Assignment: Copy, from the entries below, each line in which the string "https" appears.

Data extracts:
*** Begin section ***
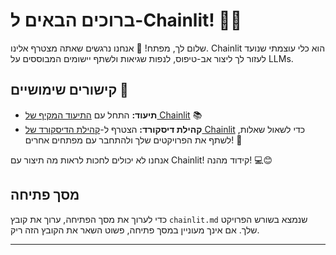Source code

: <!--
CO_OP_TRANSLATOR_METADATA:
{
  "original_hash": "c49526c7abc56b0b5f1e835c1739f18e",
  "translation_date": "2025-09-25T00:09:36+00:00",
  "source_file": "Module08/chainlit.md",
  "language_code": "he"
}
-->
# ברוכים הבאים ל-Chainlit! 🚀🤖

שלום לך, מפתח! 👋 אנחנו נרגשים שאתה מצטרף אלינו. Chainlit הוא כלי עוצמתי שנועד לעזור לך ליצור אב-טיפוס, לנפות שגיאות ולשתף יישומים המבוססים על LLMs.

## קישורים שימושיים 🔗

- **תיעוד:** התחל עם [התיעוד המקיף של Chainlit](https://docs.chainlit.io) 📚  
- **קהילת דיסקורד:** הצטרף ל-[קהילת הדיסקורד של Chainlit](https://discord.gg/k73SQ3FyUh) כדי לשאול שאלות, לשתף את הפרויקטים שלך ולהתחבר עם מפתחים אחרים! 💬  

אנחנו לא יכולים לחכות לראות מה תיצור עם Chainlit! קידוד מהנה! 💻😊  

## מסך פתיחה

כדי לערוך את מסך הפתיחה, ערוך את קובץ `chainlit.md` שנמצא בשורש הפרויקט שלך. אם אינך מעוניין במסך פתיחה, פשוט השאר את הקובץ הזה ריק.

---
*** End section ***
*** Begin section ***
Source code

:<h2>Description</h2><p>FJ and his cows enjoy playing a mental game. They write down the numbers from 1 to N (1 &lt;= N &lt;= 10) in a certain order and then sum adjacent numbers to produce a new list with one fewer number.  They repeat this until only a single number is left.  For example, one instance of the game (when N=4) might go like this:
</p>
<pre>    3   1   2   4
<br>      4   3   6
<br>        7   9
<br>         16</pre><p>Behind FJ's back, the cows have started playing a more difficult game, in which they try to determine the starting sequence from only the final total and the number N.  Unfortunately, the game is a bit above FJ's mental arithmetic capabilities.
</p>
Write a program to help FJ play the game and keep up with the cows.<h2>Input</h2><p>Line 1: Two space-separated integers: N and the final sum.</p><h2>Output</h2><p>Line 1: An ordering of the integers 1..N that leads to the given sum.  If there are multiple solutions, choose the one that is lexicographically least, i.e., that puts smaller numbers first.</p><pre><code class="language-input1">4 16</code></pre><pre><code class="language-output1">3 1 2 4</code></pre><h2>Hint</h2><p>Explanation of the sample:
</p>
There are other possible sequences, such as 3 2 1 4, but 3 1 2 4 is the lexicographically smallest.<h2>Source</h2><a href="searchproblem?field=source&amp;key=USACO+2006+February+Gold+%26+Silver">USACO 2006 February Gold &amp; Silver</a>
*** End section ***
Solved exercise:
- **תיעוד:** התחל עם [התיעוד המקיף של Chainlit](https://docs.chainlit.io) 📚  
- **קהילת דיסקורד:** הצטרף ל-[קהילת הדיסקורד של Chainlit](https://discord.gg/k73SQ3FyUh) כדי לשאול שאלות, לשתף את הפרויקטים שלך ולהתחבר עם מפתחים אחרים! 💬  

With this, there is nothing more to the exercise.